Francia – Fraternidad Educativa La Salle

Francia – Fraternidad Educativa La Salle

Atrevámonos con la ‘pedagogía de la chispa’

Han pasado más de ‘tres días’ desde que las fraternidades locales participaran en un gran encuentro nacional realizado en Dijon del 21 al 23 de octubre de 2017, en torno al tema del fuego: “¿No estaba ardiendo nuestro corazón?” (Lucas 24, 32).

Más de 300 hermanos y laicos estuvieron presentes en esta reunión que se lleva a cabo cada cuatro años. El Hermano Jean-Paul Aleth, Visitador de Francia, abrió la sesión y nos recordó los tres temas centrales de la misión educativa lasaliana. El primero es el servicio educativo a todos los jóvenes, especialmente a los más necesitados. El segundo, la dimensión misionera que expresa la perennidad de la misión educativa y del carisma en su forma institucional. Y el tercero, la fraternidad que nos conecta con la promesa de una dimensión eclesial universal.

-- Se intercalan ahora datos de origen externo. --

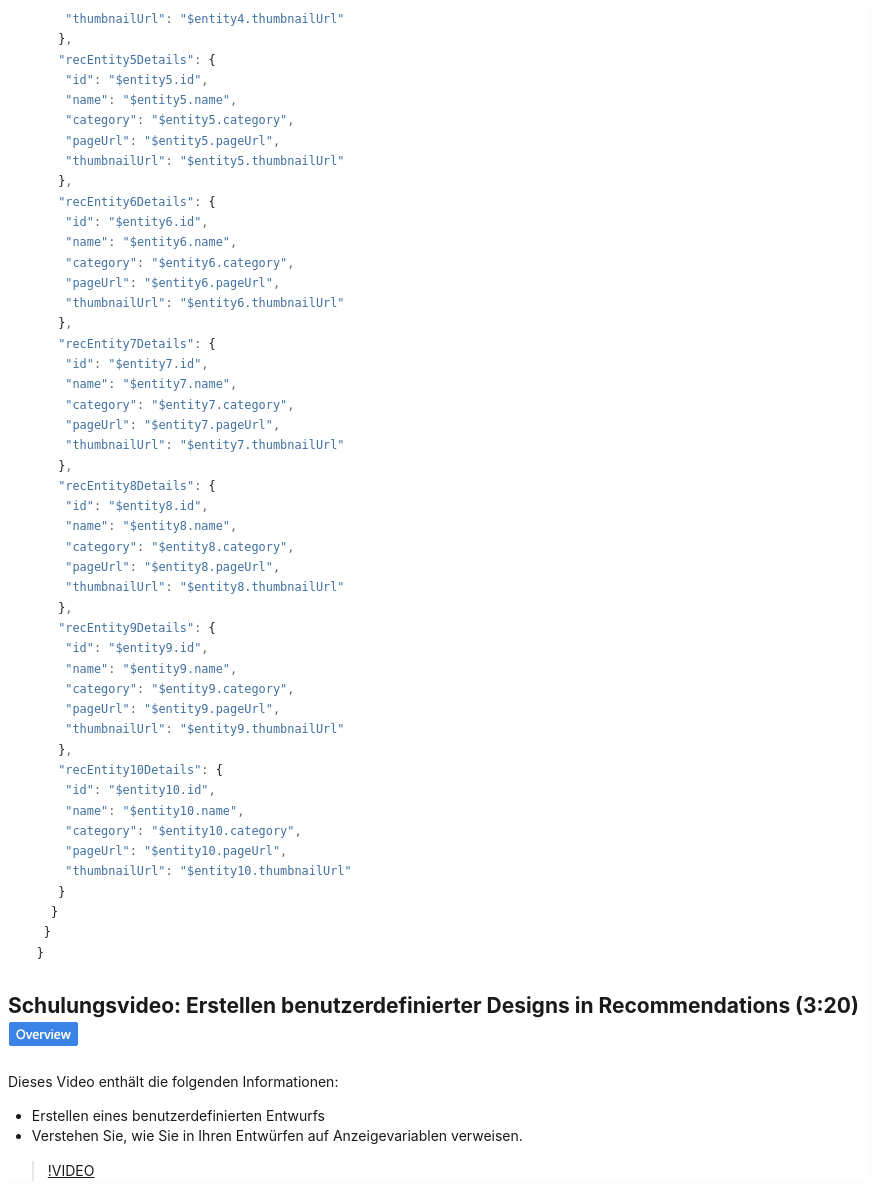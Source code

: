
 ```javascript
        "thumbnailUrl": "$entity4.thumbnailUrl"   
       },   
       "recEntity5Details": {   
        "id": "$entity5.id",   
        "name": "$entity5.name",   
        "category": "$entity5.category",   
        "pageUrl": "$entity5.pageUrl",   
        "thumbnailUrl": "$entity5.thumbnailUrl"   
       },   
       "recEntity6Details": {   
        "id": "$entity6.id",   
        "name": "$entity6.name",   
        "category": "$entity6.category",   
        "pageUrl": "$entity6.pageUrl",   
        "thumbnailUrl": "$entity6.thumbnailUrl"   
       },   
       "recEntity7Details": {   
        "id": "$entity7.id",   
        "name": "$entity7.name",   
        "category": "$entity7.category",   
        "pageUrl": "$entity7.pageUrl",   
        "thumbnailUrl": "$entity7.thumbnailUrl"   
       },   
       "recEntity8Details": {   
        "id": "$entity8.id",   
        "name": "$entity8.name",   
        "category": "$entity8.category",   
        "pageUrl": "$entity8.pageUrl",   
        "thumbnailUrl": "$entity8.thumbnailUrl"   
       },   
       "recEntity9Details": {   
        "id": "$entity9.id",   
        "name": "$entity9.name",   
        "category": "$entity9.category",   
        "pageUrl": "$entity9.pageUrl",   
        "thumbnailUrl": "$entity9.thumbnailUrl"   
       },   
       "recEntity10Details": {   
        "id": "$entity10.id",   
        "name": "$entity10.name",   
        "category": "$entity10.category",   
        "pageUrl": "$entity10.pageUrl",   
        "thumbnailUrl": "$entity10.thumbnailUrl"   
       }   
      }   
     }   
    }  
```

## Schulungsvideo: Erstellen benutzerdefinierter Designs in Recommendations (3:20) ![Badge &quot;Überblick&quot;](/help/main/assets/overview.png)

Dieses Video enthält die folgenden Informationen:

* Erstellen eines benutzerdefinierten Entwurfs
* Verstehen Sie, wie Sie in Ihren Entwürfen auf Anzeigevariablen verweisen.

>[!VIDEO](https://video.tv.adobe.com/v/27687)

El bautismo no es solamente agua, sino también fuego, una imagen que nos ha inspirado a lo largo de estos tres días y nos ha invitado a ser audaces para atrevernos con la ‘pedagogía de la chispa’. Efectivamente, la mirada que dirigimos a los jóvenes es una chispa. El principio de que “soy porque me miras” (que hace referencia al pensador alemán Nicolás de Cusa) fue desarrollado preclaramente por la filósofa Isabelle Raviolo. Supone la promesa de abrir un camino para el joven, de educarlo y velar por él. Pero para encender este fuego necesitamos comunidades sencillas, contagiosas y fraternas.

El escritor François Garagnon nos desafió a pasar del “imperio del yo primero” al don de uno mismo. Estamos en la era del ‘hacer’ y debemos encontrar un equilibrio adecuado entre soltarlo o aferrarnos a él. La misión más profunda de la escuela es la de hacer que el joven se convierta en actor en su vida. Antes de ser un lugar para el conocimiento, la escuela es un lugar para el despertar. Ninguna transmisión es posible sin fuego.

Según el padre Raphaël Buyse, hace falta comprometerse mutuamente a buscar el bien de los demás: “¡Jesús no dijo ‘amadme’, sino ‘amaos’!” Este amor que hemos de dar es una sabia mezcla de proximidad y distancia que, en lenguaje lasaliano, podemos traducir como ‘distancia benévola’.

Al final de estas intervenciones, las 300 personas se dividieron en grupos de trabajo para implementar la ‘pedagogía de la chispa’ a través de tres preguntas:

  • ¿Qué pienso de mi trabajo a la luz de lo dicho?
  • ¿Qué ‘chispas’ me han ido haciendo cambiar a lo largo de mi itinerario?
  • ¿Qué condiciones serían necesarias para que la fraternidad local fuera un lugar donde se transmite la ‘chispa’?

De este trabajo resultaron varias respuestas: no somos los dueños de las escuelas; somos, más bien, transmisores del conocimiento, facilitadores y agitadores misioneros que deben dar prueba de valentía y humildad. Las ‘chispas’ son también los eventos inesperados de la vida y frente a algunas dificultades debemos refugiarnos en los colegas para comprender y discernir mejor los problemas que encontramos. Según el Hermano Jean-Paul Aleth, en nuestras escuelas debemos ser los “vigías que hacen despertar” (les veilleurs éveilleurs).

Muchas gracias a Laurent Vrignon, director de las fraternidades, y a su equipo inter-delegacional de responsables por la organización y el desarrollo de esta ‘chispeante’ reunión nacional.